TowerXchange: Can you give some examples of how the wholesale network sharing model has been implemented outside Africa?
Patrik Jakobson, Head of Network Sharing, Ericsson Global Services:
Ericsson is working with Deutsche Telekom Germany where Ericsson acquired 5000 micro-wave hops from DT and are providing shared capacity based on Key Performance Indicators/Service Level Agreement to DT and other operators, in a third party set-up spanning a long-term contract period.
We’re engaging with other operators and infrastructure funds in Europe about other potential wholesale network sharing opportunities. There is also lots of activity around LTE auctions, with some operators left without licenses and needing to look at new wholesale business models.
TowerXchange: Please sum up the benefits of wholesale network sharing.
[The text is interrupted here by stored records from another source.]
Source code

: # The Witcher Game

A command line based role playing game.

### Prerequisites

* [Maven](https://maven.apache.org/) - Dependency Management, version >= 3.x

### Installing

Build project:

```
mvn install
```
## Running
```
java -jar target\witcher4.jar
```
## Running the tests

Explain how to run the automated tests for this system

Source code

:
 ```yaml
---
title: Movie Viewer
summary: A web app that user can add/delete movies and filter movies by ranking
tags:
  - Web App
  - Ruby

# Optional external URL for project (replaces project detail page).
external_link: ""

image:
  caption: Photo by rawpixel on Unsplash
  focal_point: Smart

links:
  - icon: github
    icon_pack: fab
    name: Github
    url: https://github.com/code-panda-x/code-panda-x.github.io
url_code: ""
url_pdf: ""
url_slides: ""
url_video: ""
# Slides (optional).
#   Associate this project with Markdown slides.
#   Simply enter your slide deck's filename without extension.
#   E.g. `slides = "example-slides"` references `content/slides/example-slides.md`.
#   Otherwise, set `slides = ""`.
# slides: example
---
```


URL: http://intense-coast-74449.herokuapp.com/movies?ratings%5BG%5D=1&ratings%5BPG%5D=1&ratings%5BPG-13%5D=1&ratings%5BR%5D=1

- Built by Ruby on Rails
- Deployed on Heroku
Patrik Jakobson, Head of Network Sharing, Ericsson Global Services:
Wholesale network sharing unlocks capex and opex savings from passive and active infrastructure. Operators can use wholesale business models to release cash by divesting passive and active assets and leasing them back, relieving themselves of operational and technical risk, securing operational capacity at a known price, and securing performance commitments over a long term contract.
Even we don’t know what products there will be in the portfolio in five +/- years, but we have the technology insights through our R&D arms, so we advocate transferring technology risk to a technology leader who can commit to price/performance improvements. Working with a NetCo also offers flexibility: neutral governance overcomes the challenges faced by operators who are bi-laterally sharing assets, who often have confidentiality and prioritization concerns, and who may wish to expand networks at a different pace.
Finally, splitting the value chain into NetCos with high capital requirements yet predictable revenue, separated from operators subject to ‘retail risk’ can yield an increased valuation. Service-centric operators benefit from volume discounts from NetCos and can realize higher yield from divestitures and/or lower leaseback costs over long term contracts, when spinning-off networks that can achieve a higher valuations if classified as infrastructure rather than bundled with retail risk.